By Daniel E. McGonigle

General Manager

The Caledonia Argus

Following a presentation by Jeff Kath and Chris Wendling, lighting & energy design consultants with The Retrofit Companies, Inc., regarding lighting in the Caledonia school district, board officials are left to wonder if there might be cheaper options available.

Kath explained that there is a life-expectancy of 15 to 20 years on the lights currently at the school.

“Most of the original fixtures at the school have a life expectancy of 60,000 hours,” Kath said. “Usually about 15-20 years in our experience.”

So the district is looking at ways to update and upgrade the fixtures, including the ballasts.

“What you have now are known as ‘T-8 fluorescent’ and five years ago that would have been the best technology in the market,” said Kath. “Now LED has greatly improved in the area of efficiency.”

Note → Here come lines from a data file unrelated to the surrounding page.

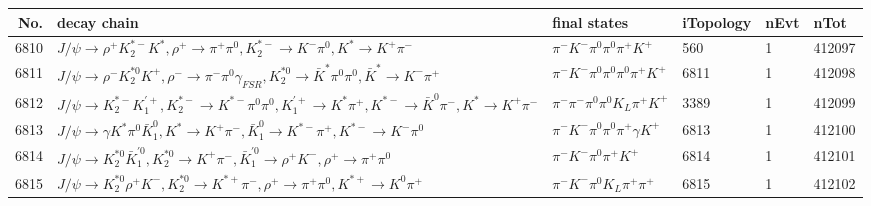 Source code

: \begin{table}[htbp] 
\begin{center}
\begin{small}
\begin{tabular}{rlllll}\hline\hline
 No. & decay chain & final states &  iTopology & nEvt & nTot \\\hline
6810&$J/\psi       \rightarrow \rho^{+}      K_2^{*-}       K^{*}          , \rho^{+}       \rightarrow \pi^{+}        \pi^{0}        , K_2^{*-}        \rightarrow K^{-}          \pi^{0}        , K^{*}           \rightarrow K^{+}          \pi^{-}        $&$\pi^{-}        K^{-}          \pi^{0}        \pi^{0}        \pi^{+}        K^{+}          $&  560&    1&412097\\
6811&$J/\psi       \rightarrow \rho^{-}      K_2^{*0}       K^{+}          , \rho^{-}       \rightarrow \pi^{-}        \pi^{0}        \gamma_{FSR} , K_2^{*0}        \rightarrow \bar{K}^{*}   \pi^{0}        \pi^{0}        , \bar{K}^{*}    \rightarrow K^{-}          \pi^{+}        $&$\pi^{-}        K^{-}          \pi^{0}        \pi^{0}        \pi^{0}        \pi^{+}        K^{+}          $& 6811&    1&412098\\
6812&$J/\psi       \rightarrow K_2^{*-}       K_1^{'+}      , K_2^{*-}        \rightarrow K^{*-}         \pi^{0}        \pi^{0}        , K_1^{'+}       \rightarrow K^{*}          \pi^{+}        , K^{*-}          \rightarrow \bar{K}^{0}   \pi^{-}        , K^{*}           \rightarrow K^{+}          \pi^{-}        $&$\pi^{-}        \pi^{-}        \pi^{0}        \pi^{0}        K_{L}          \pi^{+}        K^{+}          $& 3389&    1&412099\\
6813&$J/\psi       \rightarrow \gamma       K^{*}          \pi^{0}        \bar{K}_1^{0} , K^{*}           \rightarrow K^{+}          \pi^{-}        , \bar{K}_1^{0}  \rightarrow K^{*-}         \pi^{+}        , K^{*-}          \rightarrow K^{-}          \pi^{0}        $&$\pi^{-}        K^{-}          \pi^{0}        \pi^{0}        \pi^{+}        \gamma       K^{+}          $& 6813&    1&412100\\
6814&$J/\psi       \rightarrow K_2^{*0}       \bar{K}_1^{'0}, K_2^{*0}        \rightarrow K^{+}          \pi^{-}        , \bar{K}_1^{'0} \rightarrow \rho^{+}      K^{-}          , \rho^{+}       \rightarrow \pi^{+}        \pi^{0}        $&$\pi^{-}        K^{-}          \pi^{0}        \pi^{+}        K^{+}          $& 6814&    1&412101\\
6815&$J/\psi       \rightarrow K_2^{*0}       \rho^{+}      K^{-}          , K_2^{*0}        \rightarrow K^{*+}         \pi^{-}        , \rho^{+}       \rightarrow \pi^{+}        \pi^{0}        , K^{*+}          \rightarrow K^{0}          \pi^{+}        $&$\pi^{-}        K^{-}          \pi^{0}        K_{L}          \pi^{+}        \pi^{+}        $& 6815&    1&412102\\

\end{tabular}
\end{small}
\end{center}
\end{table}
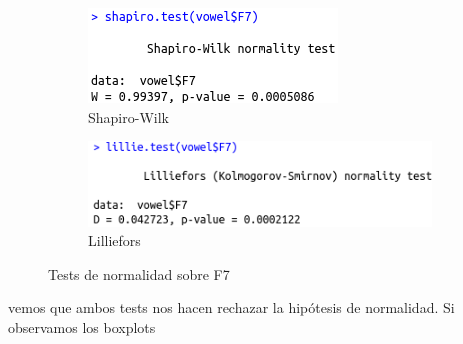 \begin{figure}[H]
	\centering
	\begin{subfigure}{.5\textwidth}
		\centering
		\includegraphics[width=.7\linewidth]{sw-F7.png}
		\caption{Shapiro-Wilk}
		\label{fig:sw-F7}
	\end{subfigure}%
	\begin{subfigure}{.5\textwidth}
		\centering
		\includegraphics[width=.7\linewidth]{l-F7.png}
		\caption{Lilliefors}
		\label{fig:l-F7}
	\end{subfigure}
	\caption{Tests de normalidad sobre F7}
	\label{fig:normF7}
\end{figure}

vemos que ambos tests nos hacen rechazar la hipótesis de normalidad. Si observamos los boxplots

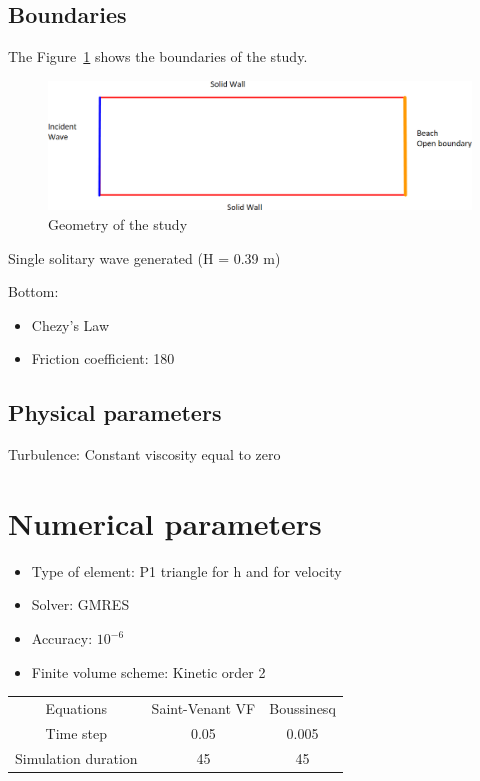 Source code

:\subsection{Boundaries}

The Figure~\ref{fig:triang:boundaries} shows the boundaries of the study.
\begin{figure}
\centering
\includegraphics[width=.6\textwidth]{img/boundaries.png}
\caption{Geometry of the study}\label{fig:triang:boundaries}
\end{figure}

Single solitary wave generated (H = 0.39 m)

Bottom:
\begin{itemize}
  \item Chezy's Law
  \item Friction coefficient: 180
\end{itemize}

\subsection{Physical parameters}

Turbulence: Constant viscosity equal to zero

\section{Numerical parameters}

\begin{itemize}
  \item Type of element: P1 triangle for h and for velocity
  \item Solver: GMRES
  \item Accuracy: $10^{-6}$
  \item Finite volume scheme: Kinetic order 2
\end{itemize}

\begin{table}[H]
  \begin{center}

    \begin{tabular*}{.9\textwidth}{|c|c|c|}
  \hline
  Equations & Saint-Venant VF & Boussinesq \\
  Time step & 0.05 & 0.005 \\
  Simulation duration & 45 & 45 \\
  \hline
\end{tabular*}
  \end{center}
\end{table}

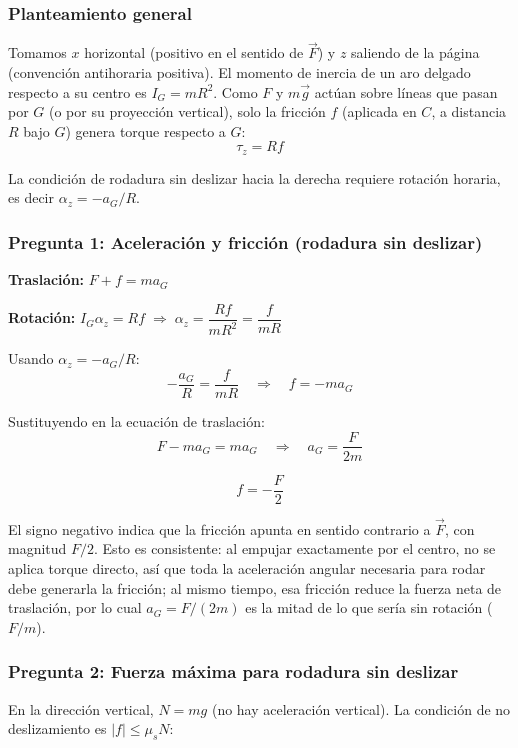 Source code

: \begin{sol}

\subsubsection*{Planteamiento general}

Tomamos $x$ horizontal (positivo en el sentido de $\vec{F}$) y $z$ saliendo de la página (convención antihoraria positiva). El momento de inercia de un aro delgado respecto a su centro es $I_G = mR^2$. Como $F$ y $m\vec{g}$ actúan sobre líneas que pasan por $G$ (o por su proyección vertical), solo la fricción $f$ (aplicada en $C$, a distancia $R$ bajo $G$) genera torque respecto a $G$:
$$\tau_z = R f$$

La condición de rodadura sin deslizar hacia la derecha requiere rotación horaria, es decir $\alpha_z = -a_G/R$.

\subsubsection*{Pregunta 1: Aceleración y fricción (rodadura sin deslizar)}

\textbf{Traslación:} $F + f = ma_G$

\textbf{Rotación:} $I_G\alpha_z = Rf \;\Rightarrow\; \alpha_z = \dfrac{Rf}{mR^2} = \dfrac{f}{mR}$

Usando $\alpha_z = -a_G/R$:
$$-\frac{a_G}{R} = \frac{f}{mR} \quad\Rightarrow\quad f = -ma_G$$

Sustituyendo en la ecuación de traslación:
$$F - ma_G = ma_G \quad\Rightarrow\quad \boxed{a_G = \frac{F}{2m}}$$

$$\boxed{f = -\frac{F}{2}}$$

El signo negativo indica que la fricción apunta en sentido contrario a $\vec{F}$, con magnitud $F/2$. Esto es consistente: al empujar exactamente por el centro, no se aplica torque directo, así que toda la aceleración angular necesaria para rodar debe generarla la fricción; al mismo tiempo, esa fricción reduce la fuerza neta de traslación, por lo cual $a_G = F/(2m)$ es la mitad de lo que sería sin rotación ($F/m$).

\subsubsection*{Pregunta 2: Fuerza máxima para rodadura sin deslizar}

En la dirección vertical, $N = mg$ (no hay aceleración vertical). La condición de no deslizamiento es $|f| \leq \mu_s N$:


\end{sol}
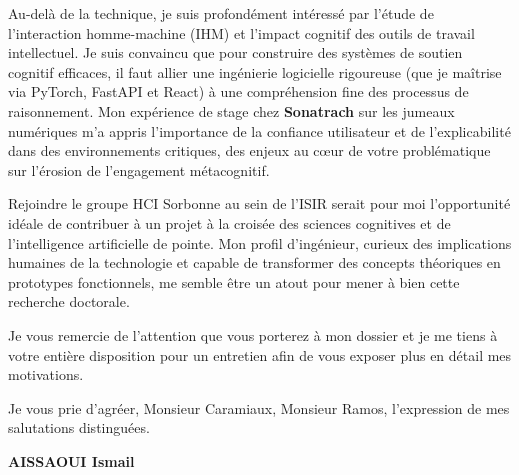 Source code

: \documentclass[a4paper,11pt]{article}
\begin{document}
Au-delà de la technique, je suis profondément intéressé par l'étude de l'interaction homme-machine (IHM) et l'impact cognitif des outils de travail intellectuel. Je suis convaincu que pour construire des systèmes de soutien cognitif efficaces, il faut allier une ingénierie logicielle rigoureuse (que je maîtrise via PyTorch, FastAPI et React) à une compréhension fine des processus de raisonnement. Mon expérience de stage chez \textbf{Sonatrach} sur les jumeaux numériques m'a appris l'importance de la confiance utilisateur et de l'explicabilité dans des environnements critiques, des enjeux au cœur de votre problématique sur l'érosion de l'engagement métacognitif.

Rejoindre le groupe HCI Sorbonne au sein de l'ISIR serait pour moi l'opportunité idéale de contribuer à un projet à la croisée des sciences cognitives et de l'intelligence artificielle de pointe. Mon profil d'ingénieur, curieux des implications humaines de la technologie et capable de transformer des concepts théoriques en prototypes fonctionnels, me semble être un atout pour mener à bien cette recherche doctorale.

Je vous remercie de l'attention que vous porterez à mon dossier et je me tiens à votre entière disposition pour un entretien afin de vous exposer plus en détail mes motivations.

Je vous prie d'agréer, Monsieur Caramiaux, Monsieur Ramos, l'expression de mes salutations distinguées.

\vspace{0.4cm}

\begin{flushleft}
    \textbf{AISSAOUI Ismail}
\end{flushleft}
\end{document}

Wendling told board members at a board retreat meeting held on July 11, that he expects the district to need to replace ballasts in the coming “year to year and a-half.”

“Once they start to go, it’s like popcorn,” he said. “You’ll see a cascading effect.”

There are about 1,700 ballasts in the high school alone, some with two, some with three and others with four lamps each.

“So averaging out three lamps in each ballast, there are 5,100 lamps in the high school,” Wendling said.

Kath said that even placing new lights, 30 to 50 percent of the ballasts will fail after reaching the 60,000 hour threshold.

School board members would like to continue to review what to do about the potential need to replace the lights.

The board has set aside some money from the $495,000 maximum effort tax relief that it has and will receive over the next four years (five years total).

“We want to use that money for the projects that give us the best return on investment,” said superintendent Ben Barton.

The ROI on the light project could mean savings that would pay for the cost of instillation by reducing the district’s monthly electric bills.

Currently the district pays between $16,000 and $20,000 per month to the city on their electric, water and sewer bill.

Using more economic LED lights would save considerable money on that monthly cost, even if the cost of installing different ballasts, etc., would be expensive up front.

No decisions were made and the district is going to continue to review its options regarding the transition to an all LED school.